May 06, 2009 21:41
That I find the backstabbing among Senate Democrats fascinating?
Now, I don't think Arlen Specter expected to be acclaimed as a triumphing hero once he switched parties, and anyone who thinks that is naive; he's too shrewd an operator for that, and I think he fully realized that not all on the Democratic side of the aisle would be particularly pleased when he came over. He immediately became eighth in seniority among Senate Democrats, and that was calculated to upset the apple cart of the fifty-odd Democrats who suddenly dropped a point in seniority, in a chamber where seniority is basically everything. Senators as a rule are almost childishly jealous of their privileges and perceived status (so much higher than those mere politicians in the House!). My personal belief is that, their own opinions to the contrary, latter-day legislators in that hallowed upper chamber don't hold a candle to the luminaries who went before them; Henry Cabot Lodge and Lyndon Johnson could have eaten them for breakfast.

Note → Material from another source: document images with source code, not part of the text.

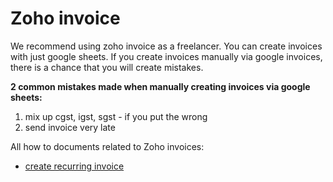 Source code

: # Zoho invoice

We recommend using zoho invoice as a freelancer. You can create invoices with just google sheets. If you create invoices manually via google invoices, there is a chance that you will create mistakes. 

**2 common mistakes made when manually creating invoices via google sheets:**

1. mix up cgst, igst, sgst - if you put the wrong 
2. send invoice very late



All how to documents related to Zoho invoices: 

- [create recurring invoice](/how_to/create_recurring_invoice_zoho_invoice)


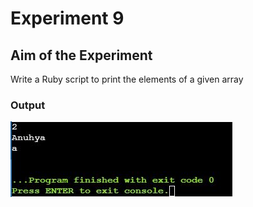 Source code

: # Experiment 9

## Aim of the Experiment
Write a Ruby script to print the elements of a given array

### Output
![output](exp9output.JPG)
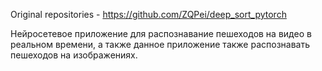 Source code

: Original repositories - https://github.com/ZQPei/deep_sort_pytorch

Нейросетевое приложение для распознавание пешеходов на видео в реальном времени, а также данное приложение также распознавать пешеходов на изображениях.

However, I really don't think Specter expected his new party to stab him in the nuts and drop him to very last place in every committee he sits on. I am wondering, although I have no evidence, if old Harry Reid is doing this as an extremely belated "screw you!" for 2001's little affiliation-switch episode; when Jim Jeffords left the Republican Party to become an independent who caucused with the Democrats, then-Majority Leader Tom Daschle awarded him a committee chairmanship, a chairmanship that would otherwise have gone to Reid on the basis of seniority. Chairmanships are as ravenously coveted and jealously defended as any other privilege of rank. Reid is, by most accounts, not exactly the most sober of personalities, and I fully believe him capable of harboring such a grudge, although taking it out on Specter (who had nothing to do with Jeffords getting the chairmanship in 2001) would be little short of moronic. But, since Reid didn't act alone in assigning the committee seats, it's more likely that this was a communal decision.

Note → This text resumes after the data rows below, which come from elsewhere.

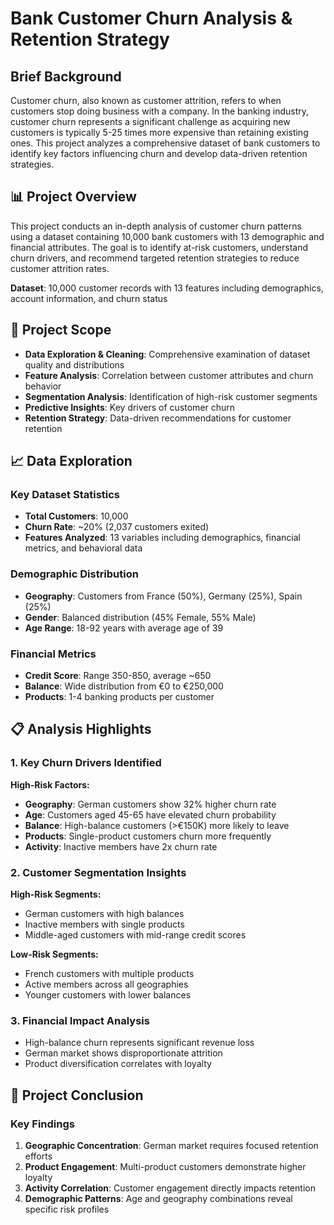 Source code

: # Bank Customer Churn Analysis & Retention Strategy

## Brief Background

Customer churn, also known as customer attrition, refers to when customers stop doing business with a company. In the banking industry, customer churn represents a significant challenge as acquiring new customers is typically 5-25 times more expensive than retaining existing ones. This project analyzes a comprehensive dataset of bank customers to identify key factors influencing churn and develop data-driven retention strategies.

## 📊 Project Overview

This project conducts an in-depth analysis of customer churn patterns using a dataset containing 10,000 bank customers with 13 demographic and financial attributes. The goal is to identify at-risk customers, understand churn drivers, and recommend targeted retention strategies to reduce customer attrition rates.

**Dataset**: 10,000 customer records with 13 features including demographics, account information, and churn status

## 🎯 Project Scope

- **Data Exploration & Cleaning**: Comprehensive examination of dataset quality and distributions
- **Feature Analysis**: Correlation between customer attributes and churn behavior
- **Segmentation Analysis**: Identification of high-risk customer segments
- **Predictive Insights**: Key drivers of customer churn
- **Retention Strategy**: Data-driven recommendations for customer retention

## 📈 Data Exploration

### Key Dataset Statistics
- **Total Customers**: 10,000
- **Churn Rate**: ~20% (2,037 customers exited)
- **Features Analyzed**: 13 variables including demographics, financial metrics, and behavioral data

### Demographic Distribution
- **Geography**: Customers from France (50%), Germany (25%), Spain (25%)
- **Gender**: Balanced distribution (45% Female, 55% Male)
- **Age Range**: 18-92 years with average age of 39

### Financial Metrics
- **Credit Score**: Range 350-850, average ~650
- **Balance**: Wide distribution from €0 to €250,000
- **Products**: 1-4 banking products per customer

## 📋 Analysis Highlights

### 1. Key Churn Drivers Identified

**High-Risk Factors:**
- **Geography**: German customers show 32% higher churn rate
- **Age**: Customers aged 45-65 have elevated churn probability
- **Balance**: High-balance customers (>€150K) more likely to leave
- **Products**: Single-product customers churn more frequently
- **Activity**: Inactive members have 2x churn rate

### 2. Customer Segmentation Insights

**High-Risk Segments:**
- German customers with high balances
- Inactive members with single products
- Middle-aged customers with mid-range credit scores

**Low-Risk Segments:**
- French customers with multiple products
- Active members across all geographies
- Younger customers with lower balances

### 3. Financial Impact Analysis
- High-balance churn represents significant revenue loss
- German market shows disproportionate attrition
- Product diversification correlates with loyalty

## 🎯 Project Conclusion

### Key Findings
1. **Geographic Concentration**: German market requires focused retention efforts
2. **Product Engagement**: Multi-product customers demonstrate higher loyalty
3. **Activity Correlation**: Customer engagement directly impacts retention
4. **Demographic Patterns**: Age and geography combinations reveal specific risk profiles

Some have postulated that the reason could be Specter's recent comments about the Al Franken/Norm Coleman electoral debacle in Minnesota; Specter basically said that Franken's being awarded the seat would be "unjust." This was not something calculated to please a party that is positively salivating over the prospect of a 60-seat, possibly filibuster-proof majority, for which a Franken victory is necessary. I think the Franken argument is plausible.
At any rate, watching this is a gleeful experience for me. To have Almighty Senators, fancying themselves the Conscience of the Nation, a last bastion of dignity and gravity in an uncouth world, be revealed (yet again) as the bickering, petty, downright adolescent schoolchildren they really are, makes me grin like a fool.

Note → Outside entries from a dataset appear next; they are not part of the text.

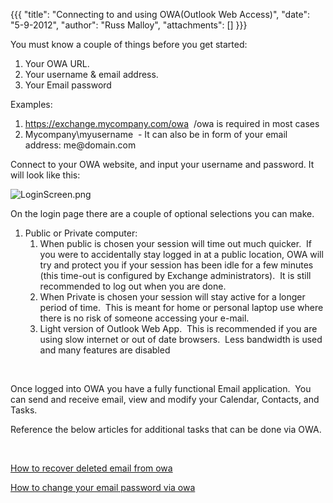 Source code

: {{{
  "title": "Connecting to and using OWA(Outlook Web Access)",
  "date": "5-9-2012",
  "author": "Russ Malloy",
  "attachments": []
}}}

<p>You must know a couple of things before you get started:</p>
<ol>
  <li>Your OWA URL.</li>
  <li>Your username &amp; email address.</li>
  <li>Your Email password</li>
</ol>
<p>Examples:</p>
<ol>
  <li><a href="https://exchange.mycompany.com/owa">https://exchange.mycompany.com/owa</a>&nbsp; /owa is required in most cases</li>
  <li>Mycompany\myusername&nbsp; - It can also be in form of your email address: me@domain.com</li>
</ol>
<p>Connect to your OWA website, and input your username and password. It will look like this:</p>
<p><img src="https://t3n.zendesk.com/attachments/token/hjqelb1kvoghczw/?name=LoginScreen.png" alt="LoginScreen.png" />
</p>
<p>On the login page there are a couple of optional selections you can make.</p>
<ol>
  <li>Public or Private computer:&nbsp;
    <ol>
      <li>When public is chosen your session will time out much quicker.&nbsp; If you were to accidentally stay logged in at a public location, OWA will try and protect you if your session has been idle for a few minutes (this time-out is configured by Exchange
        administrators).&nbsp; It is still recommended to log out when you are done.</li>
      <li>When Private is chosen your session will stay active for a longer period of time.&nbsp; This is meant for home or personal laptop use where there is no risk of someone accessing your e-mail.</li>
      <li>Light version of Outlook Web App.&nbsp; This is recommended if you are using slow internet or out of date browsers.&nbsp; Less bandwidth is used and many features are disabled</li>
    </ol>
  </li>
</ol>
<p>&nbsp;</p>
<p>Once logged into OWA you have a fully functional Email application.&nbsp; You can send and receive email, view and modify your Calendar, Contacts, and Tasks.&nbsp;</p>
<p>Reference the below articles for additional tasks that can be done via OWA.</p>
<p>&nbsp;</p>
<p><a href="http://help.tier3.com/entries/21415853-how-to-recover-deleted-email-from-owa">How to recover deleted email from owa</a>
</p>
<p><a href="http://help.tier3.com/entries/21401011-how-to-change-your-email-password-via-owa">How to change your email password via owa</a>
</p>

Keep at it, guys. Why watch dross like American Idol, when I can watch the reality show of American politics? Of course, some might object and be outraged that all these shenanigans are going on while important business is afoot, but, you know, it's always been like this. In the end, I'd much rather watch these schoolyard antics than have them do the important business of propping up Wall Street and putting us into horrendous debt for the rest of my life.